→ **ABOUT THIS EXERCISE**
The answer must be every line of the records below that holds the word "built".
Start of SOURCE DATA
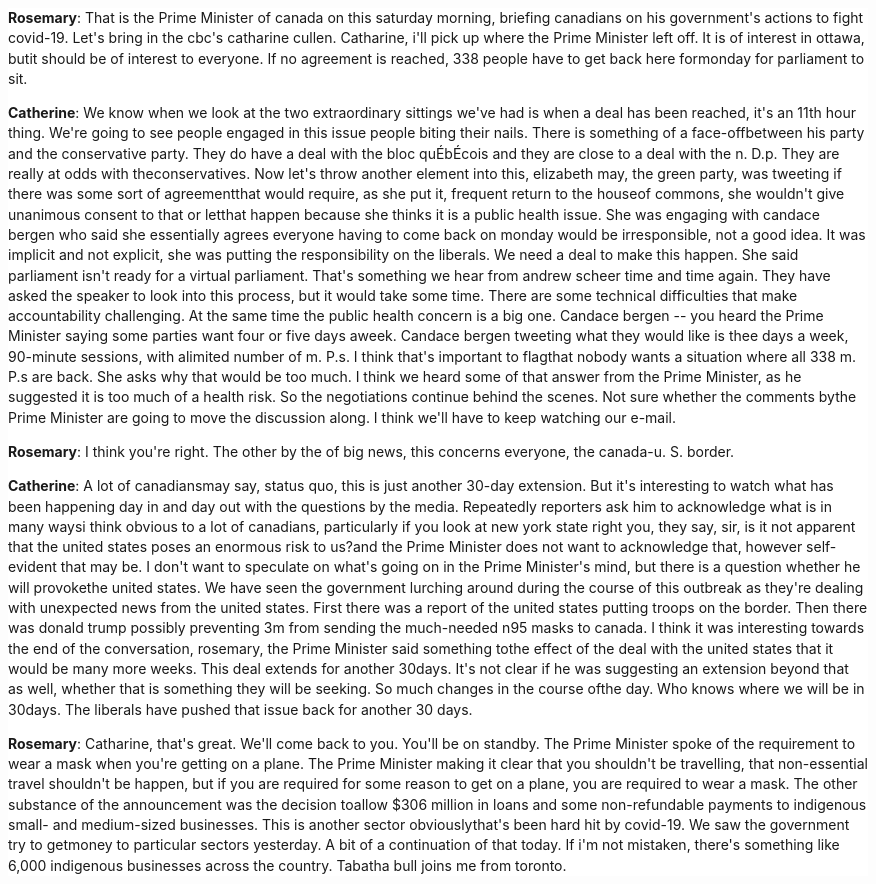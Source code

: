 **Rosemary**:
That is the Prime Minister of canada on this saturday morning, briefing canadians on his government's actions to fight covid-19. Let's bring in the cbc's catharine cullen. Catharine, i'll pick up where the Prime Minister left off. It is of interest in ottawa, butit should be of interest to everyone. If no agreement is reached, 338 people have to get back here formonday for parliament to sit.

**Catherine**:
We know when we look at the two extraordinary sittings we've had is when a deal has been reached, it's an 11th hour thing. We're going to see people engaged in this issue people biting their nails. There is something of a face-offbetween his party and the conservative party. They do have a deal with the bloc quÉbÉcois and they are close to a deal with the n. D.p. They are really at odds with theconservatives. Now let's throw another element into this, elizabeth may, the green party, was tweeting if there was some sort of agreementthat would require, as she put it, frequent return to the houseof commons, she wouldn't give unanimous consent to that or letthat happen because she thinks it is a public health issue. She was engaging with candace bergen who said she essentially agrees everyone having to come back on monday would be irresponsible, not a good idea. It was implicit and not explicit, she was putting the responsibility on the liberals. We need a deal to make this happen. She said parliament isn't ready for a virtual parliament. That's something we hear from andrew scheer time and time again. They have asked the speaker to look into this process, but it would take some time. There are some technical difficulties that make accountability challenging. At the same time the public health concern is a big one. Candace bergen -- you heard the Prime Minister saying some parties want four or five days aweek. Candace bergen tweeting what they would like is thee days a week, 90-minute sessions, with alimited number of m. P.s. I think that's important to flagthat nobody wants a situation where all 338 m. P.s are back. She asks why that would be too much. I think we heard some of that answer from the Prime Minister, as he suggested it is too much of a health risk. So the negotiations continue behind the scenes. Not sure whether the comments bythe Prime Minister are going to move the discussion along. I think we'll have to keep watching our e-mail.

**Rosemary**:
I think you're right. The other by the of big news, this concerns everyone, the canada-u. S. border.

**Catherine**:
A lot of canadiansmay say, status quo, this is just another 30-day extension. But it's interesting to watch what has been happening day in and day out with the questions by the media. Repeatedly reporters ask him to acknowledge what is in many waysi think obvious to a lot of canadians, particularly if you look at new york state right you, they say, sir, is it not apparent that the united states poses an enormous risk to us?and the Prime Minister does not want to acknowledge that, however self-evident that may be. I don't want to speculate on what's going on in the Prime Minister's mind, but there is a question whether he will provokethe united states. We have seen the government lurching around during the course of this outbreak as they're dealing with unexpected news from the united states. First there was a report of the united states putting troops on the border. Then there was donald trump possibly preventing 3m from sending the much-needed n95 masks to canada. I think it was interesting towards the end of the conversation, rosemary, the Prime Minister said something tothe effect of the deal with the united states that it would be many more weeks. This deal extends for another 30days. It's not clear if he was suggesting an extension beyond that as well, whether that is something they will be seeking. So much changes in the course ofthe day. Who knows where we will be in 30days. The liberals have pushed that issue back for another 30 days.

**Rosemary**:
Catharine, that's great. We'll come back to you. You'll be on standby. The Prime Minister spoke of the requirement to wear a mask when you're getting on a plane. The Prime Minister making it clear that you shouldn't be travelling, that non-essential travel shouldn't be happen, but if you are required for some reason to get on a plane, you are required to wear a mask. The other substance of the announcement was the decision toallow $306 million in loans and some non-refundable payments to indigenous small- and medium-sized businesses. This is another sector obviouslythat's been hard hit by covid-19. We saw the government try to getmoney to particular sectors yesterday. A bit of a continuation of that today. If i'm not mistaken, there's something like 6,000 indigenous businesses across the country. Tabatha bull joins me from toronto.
End of SOURCE DATA
Start of SOURCE DATA
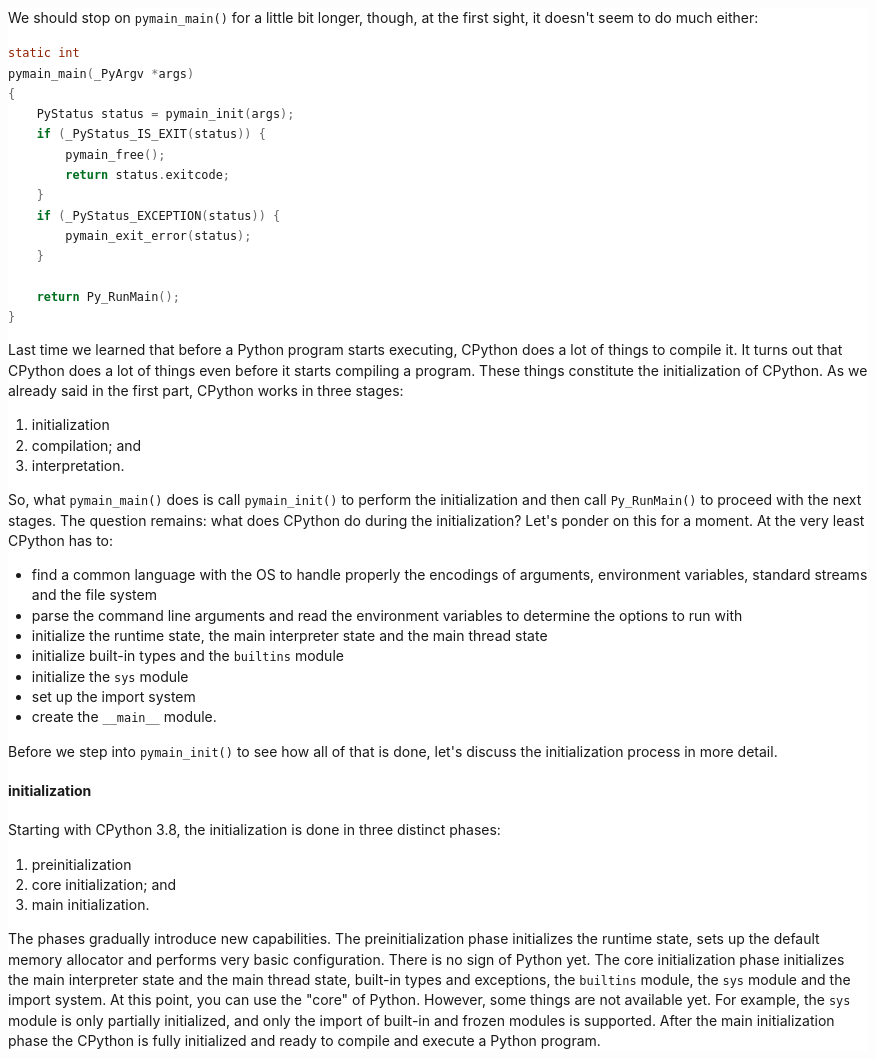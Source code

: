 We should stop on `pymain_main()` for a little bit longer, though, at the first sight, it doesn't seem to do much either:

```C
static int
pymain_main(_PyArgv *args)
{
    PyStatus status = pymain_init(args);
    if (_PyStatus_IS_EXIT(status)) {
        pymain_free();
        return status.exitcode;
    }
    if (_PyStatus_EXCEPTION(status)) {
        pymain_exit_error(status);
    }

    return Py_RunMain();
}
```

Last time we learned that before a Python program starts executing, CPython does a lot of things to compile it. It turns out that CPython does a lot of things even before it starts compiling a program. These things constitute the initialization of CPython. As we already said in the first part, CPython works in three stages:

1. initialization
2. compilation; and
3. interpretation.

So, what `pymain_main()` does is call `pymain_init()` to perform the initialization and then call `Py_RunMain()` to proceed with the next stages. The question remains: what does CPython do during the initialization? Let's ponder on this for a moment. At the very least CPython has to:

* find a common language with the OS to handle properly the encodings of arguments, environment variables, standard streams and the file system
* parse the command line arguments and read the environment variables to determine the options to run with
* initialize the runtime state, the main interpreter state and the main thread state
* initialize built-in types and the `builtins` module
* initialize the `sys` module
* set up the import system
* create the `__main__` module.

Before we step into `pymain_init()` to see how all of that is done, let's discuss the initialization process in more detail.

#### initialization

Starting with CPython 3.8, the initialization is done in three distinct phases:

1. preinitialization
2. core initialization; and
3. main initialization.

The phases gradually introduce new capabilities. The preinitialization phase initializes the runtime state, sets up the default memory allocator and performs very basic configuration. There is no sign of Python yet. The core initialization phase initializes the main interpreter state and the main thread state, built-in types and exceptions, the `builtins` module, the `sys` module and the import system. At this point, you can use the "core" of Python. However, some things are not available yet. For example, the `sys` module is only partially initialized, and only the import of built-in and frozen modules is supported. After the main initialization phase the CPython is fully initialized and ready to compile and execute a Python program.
End of SOURCE DATA
→ **YOUR SOLUTION**
* initialize built-in types and the `builtins` module
The phases gradually introduce new capabilities. The preinitialization phase initializes the runtime state, sets up the default memory allocator and performs very basic configuration. There is no sign of Python yet. The core initialization phase initializes the main interpreter state and the main thread state, built-in types and exceptions, the `builtins` module, the `sys` module and the import system. At this point, you can use the "core" of Python. However, some things are not available yet. For example, the `sys` module is only partially initialized, and only the import of built-in and frozen modules is supported. After the main initialization phase the CPython is fully initialized and ready to compile and execute a Python program.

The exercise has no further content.